Raphy Marciano : La nouvelle solitude des juifs de France ?

La réflexion de Raphy Marciano, Directeur du Centre universitaire et culturel juif d’Europe.

A plusieurs reprises dans leur longue histoire, les Juifs de France ont connu des moments où le sentiment de faire partie intégrante et    reconnue de la Nation était très fort. Mais aussi des moments où ils ont eu l’impression d’être abandonnés et comme exclus de la conscience nationale. Ces moments de solitude ont été particulièrement douloureux.

Aujourd’hui, ils n’ont pas à regretter, ni l’hostilité, ni l’apathie, des pouvoirs publics, décidés à agir énergiquement contre toute manifestation d’antisémitisme, mais ils ont la sensation que la société civile n’a pas compris la gravité, la souffrance de la situation que les juifs traversent dans notre pays.

Nous sommes confrontés jour après jour à des témoignages irréfutables d’hostilité, de malveillance, et de violence, qui nous rappellent – à tort ou à raison – les années noires et menaçantes qui ont précédé la Seconde Guerre mondiale.

Les démentis des personnalités politiques, des journalistes, des intellectuels semblent parfois dérisoires face au caractère dramatique de certaines de ces manifestations comme l’enlèvement, la torture et le meurtre d’Ilan Halimi, la tuerie de l’école juive de Toulouse ou l’attentat de l’Hyper cacher de Vincennes.

Tout se passe comme si la société civile, fatiguée et amorphe, était incapable de toute réaction et d’indignation morale !

Les récents événements de janvier 2015 ont changé la donne. La société dans son ensemble apparaît comme beaucoup plus consciente de la gravité de la terreur qui nous menace. Le public semble beaucoup plus déterminé à affirmer son opposition à toutes violences au nom de la foi.

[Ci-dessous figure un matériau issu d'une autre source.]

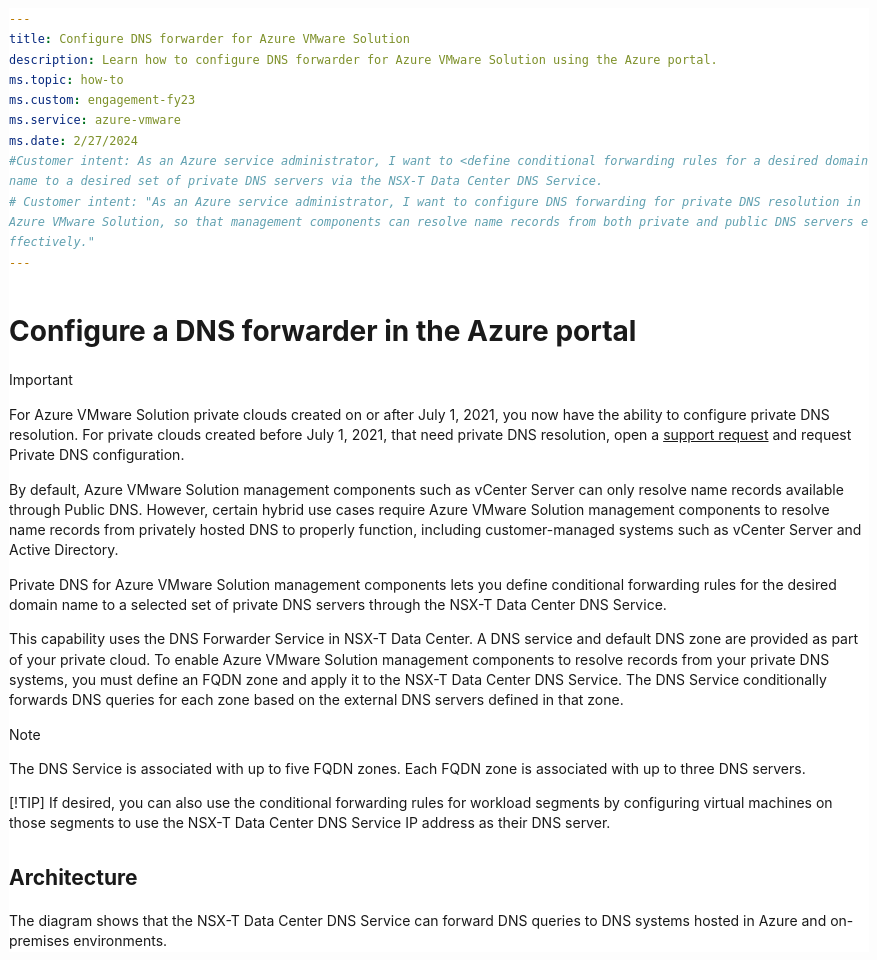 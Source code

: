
 ```yaml
---
title: Configure DNS forwarder for Azure VMware Solution
description: Learn how to configure DNS forwarder for Azure VMware Solution using the Azure portal.
ms.topic: how-to
ms.custom: engagement-fy23
ms.service: azure-vmware
ms.date: 2/27/2024
#Customer intent: As an Azure service administrator, I want to <define conditional forwarding rules for a desired domain name to a desired set of private DNS servers via the NSX-T Data Center DNS Service.
# Customer intent: "As an Azure service administrator, I want to configure DNS forwarding for private DNS resolution in Azure VMware Solution, so that management components can resolve name records from both private and public DNS servers effectively."
---
```


# Configure a DNS forwarder in the Azure portal

>[!IMPORTANT]
>For Azure VMware Solution private clouds created on or after July 1, 2021, you now have the ability to configure private DNS resolution. For private clouds created before July 1, 2021, that need private DNS resolution, open a [support request](https://rc.portal.azure.com/#create/Microsoft.Support) and request Private DNS configuration. 

By default, Azure VMware Solution management components such as vCenter Server can only resolve name records available through Public DNS. However, certain hybrid use cases require Azure VMware Solution management components to resolve name records from privately hosted DNS to properly function, including customer-managed systems such as vCenter Server and Active Directory.

Private DNS for Azure VMware Solution management components lets you define conditional forwarding rules for the desired domain name to a selected set of private DNS servers through the NSX-T Data Center DNS Service. 

This capability uses the DNS Forwarder Service in NSX-T Data Center. A DNS service and default DNS zone are provided as part of your private cloud. To enable Azure VMware Solution management components to resolve records from your private DNS systems, you must define an FQDN zone and apply it to the NSX-T Data Center DNS Service. The DNS Service conditionally forwards DNS queries for each zone based on the external DNS servers defined in that zone.

> [!NOTE]
> The DNS Service is associated with up to five FQDN zones. Each FQDN zone is associated with up to three DNS servers.
> 
>[!TIP]
>If desired, you can also use the conditional forwarding rules for workload segments by configuring virtual machines on those segments to use the NSX-T Data Center DNS Service IP address as their DNS server.

## Architecture

The diagram shows that the NSX-T Data Center DNS Service can forward DNS queries to DNS systems hosted in Azure and on-premises environments.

Pourtant nombreux sont les esprits au sein de la communauté juive de France qui s’interrogent sur ce sursaut civique -hélas tardif.  Certes, nous devons encourager ce sursaut, cet élan, mais nous pouvons aussi nous interroger sur ses limites et ses ambiguïtés.

Une question douloureuse et amère se pose dans certains cercles des plus modérés : les millions de manifestants qui ont défilé dans toutes les villes de France, condamnant avec énergie le meurtre des journalistes de Charlie Hebdo et  des policiers… pensaient-ils aussi aux quatre victimes de la Porte de Vincennes froidement assassinés pour la seule raison d’être juifs ? On peut s’interroger sur les lacunes et les silences d’une société tournée depuis plusieurs années vers l’indifférence et le « chacun pour soi ». L’égoïsme, l’individualisme, le refus de toute ambition collective, de tout rêve commun, de tout idéal supérieur nous interpellent.

A nous de réfléchir, non seulement à la solitude des juifs de France, à ses raisons profondes, à ses causes ; à nous aussi de parler à la conscience nationale dans un appel au réveil. Quand la terreur s’exerce sur un individu, une famille, une communauté, un peuple, dans le silence et l’indifférence apathique des autres, alors il y a un danger mortel pour notre civilisation, car cela veut dire que les artisans du malheur peuvent agir sans s’inquiéter des conséquences de leurs actes.

Nous vivons dans une société libre et démocratique et c’est là l’ironie. Dans notre société, nous avons le devoir moral d’être solidaires, de toutes les victimes du fanatisme, et de l’intolérance. Nous ne pouvons absolument pas laisser les ennemis de la civilisation accomplir leur triste besogne, dans le silence ou dans la déploration purement verbale de la société.

L’enseignement éthique qu’il convient de tirer de cette tragédie ne concerne pas seulement tel ou tel groupe, telle ou telle religion, telle ou telle composante de la société, mais l’ensemble de la France et des Français. Le pays est en guerre contre la barbarie, il ne gagnera pas cette guerre sans une mobilisation de toutes ses forces vives.  Dans ce combat, personne n’a le droit moral de rester à l’écart.

Les juifs de France prendront toute leur part dans ce combat comme ils l’ont toujours fait au cours des siècles.